Peanut farmers, faced with uncertainty in the marketplace, will do well to spread their sales options to “be in a position to take advantage of price rallies,” says Marshall Lamb, economist with the USDA National Peanut lab in Dawson, Ga.
Lamb, on hand in Lubbock, Texas, recently for a marketing and production symposium sponsored by the Texas Cooperative Extension Service and the Texas Peanut Producers Board, recommended growers forward contract a portion of the 2004 crop, “spot price a portion across the scale at harvest, and use the loan for some production. Do everything possible to protect the counter cyclical payment,” he said.
Lamb compared peanut marketing to a baseball game. “You don't want to score 10 runs in the first inning and then give up the rest of your at-bats,” he said. “But you don't want to wait for a last inning rally either. Look for a balanced attack.”
Lamb said four factors will affect peanut prices for the 2004 crop: prices for other commodities, price for peanuts, production estimates from Argentina and China, and market options.
“Corn prices have rallied this year. Recent rallies for soybeans pushed them above $7. Cotton had a recent drop.”
He said rallies for those crops help push up peanut prices. “Buyers will offer what's necessary to assure they get the acreage to fill demand.”
Consumption is up, so buyers will be looking for peanuts. “It's been a bullish market,” Lamb said. “Usage was up 13.7 percent in December compared to usual December figures. U.S. peanut usage for the 2003 market year, through five months, registered a 7 percent increase. That's good news for the peanut industry.”
Lamb said the price increase offers a classic good news bad news scenario. “For every dollar the national posted price goes up, the counter cyclical payment goes down a dollar on base acreage.”

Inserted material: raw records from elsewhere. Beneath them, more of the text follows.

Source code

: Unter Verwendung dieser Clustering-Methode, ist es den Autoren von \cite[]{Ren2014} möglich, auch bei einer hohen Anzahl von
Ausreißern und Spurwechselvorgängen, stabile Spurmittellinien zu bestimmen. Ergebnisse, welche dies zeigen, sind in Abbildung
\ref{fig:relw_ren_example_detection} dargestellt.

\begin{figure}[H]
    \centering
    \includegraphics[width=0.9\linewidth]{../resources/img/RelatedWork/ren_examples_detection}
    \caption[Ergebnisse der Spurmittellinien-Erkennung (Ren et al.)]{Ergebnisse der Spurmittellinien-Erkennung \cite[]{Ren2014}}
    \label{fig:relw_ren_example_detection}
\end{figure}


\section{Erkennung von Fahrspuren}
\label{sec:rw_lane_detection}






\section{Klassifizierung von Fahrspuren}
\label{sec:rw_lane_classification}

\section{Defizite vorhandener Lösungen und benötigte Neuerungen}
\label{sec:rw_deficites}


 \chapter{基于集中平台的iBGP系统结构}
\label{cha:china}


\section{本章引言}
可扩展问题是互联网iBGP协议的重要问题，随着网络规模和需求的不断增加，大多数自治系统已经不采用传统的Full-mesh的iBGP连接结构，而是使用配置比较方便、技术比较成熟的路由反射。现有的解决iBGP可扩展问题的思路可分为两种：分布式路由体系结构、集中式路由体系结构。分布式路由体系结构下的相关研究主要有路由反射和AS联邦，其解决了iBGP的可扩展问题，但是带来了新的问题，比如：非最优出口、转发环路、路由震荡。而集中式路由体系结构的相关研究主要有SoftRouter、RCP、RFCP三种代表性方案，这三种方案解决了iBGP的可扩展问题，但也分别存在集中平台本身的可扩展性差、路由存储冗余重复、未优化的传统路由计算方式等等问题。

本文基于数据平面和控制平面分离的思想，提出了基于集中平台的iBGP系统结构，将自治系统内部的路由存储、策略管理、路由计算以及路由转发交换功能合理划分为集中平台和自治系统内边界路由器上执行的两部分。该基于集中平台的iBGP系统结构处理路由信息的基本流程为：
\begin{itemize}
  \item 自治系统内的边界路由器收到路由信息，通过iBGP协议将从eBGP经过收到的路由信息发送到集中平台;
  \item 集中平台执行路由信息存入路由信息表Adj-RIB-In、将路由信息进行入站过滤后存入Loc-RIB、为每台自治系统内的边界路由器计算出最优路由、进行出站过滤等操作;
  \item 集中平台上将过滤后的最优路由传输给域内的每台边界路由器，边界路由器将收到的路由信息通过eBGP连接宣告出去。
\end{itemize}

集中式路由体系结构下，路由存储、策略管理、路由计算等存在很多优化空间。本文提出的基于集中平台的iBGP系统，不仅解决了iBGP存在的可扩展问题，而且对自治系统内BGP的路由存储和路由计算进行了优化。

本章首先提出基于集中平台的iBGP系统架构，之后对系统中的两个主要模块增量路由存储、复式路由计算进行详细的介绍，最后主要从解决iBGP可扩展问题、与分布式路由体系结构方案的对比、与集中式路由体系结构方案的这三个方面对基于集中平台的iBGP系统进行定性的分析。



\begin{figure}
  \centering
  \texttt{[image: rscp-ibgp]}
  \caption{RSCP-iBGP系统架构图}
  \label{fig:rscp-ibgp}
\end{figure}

Lamb said a national posted price of 19.5 cents a pound equals $390 per ton and a counter cyclical payment of $69 per ton.
Lack of a futures market hamstrings peanut farmers to some extent. “Farmers need to own some of their peanuts when prices go up so they can take advantage of the rallies.”
Lamb said decreased production from competitors will stimulate prices. Argentine and China have small crops. China's production is off some 2 million tons, about what the United States grows. “China currently needs to import peanuts and Europeans are moving back into the market for U.S. peanuts.”
He said Argentina's crop is also smaller than usual. “And they have some quality problems.”
He said peanut production provides farmers a potentially profitable enterprise option for 2004 but urged growers to consider all their sales options carefully. “It's too early to predict what the market factors will do to peanut prices, so growers need to devise a balanced sales strategy.”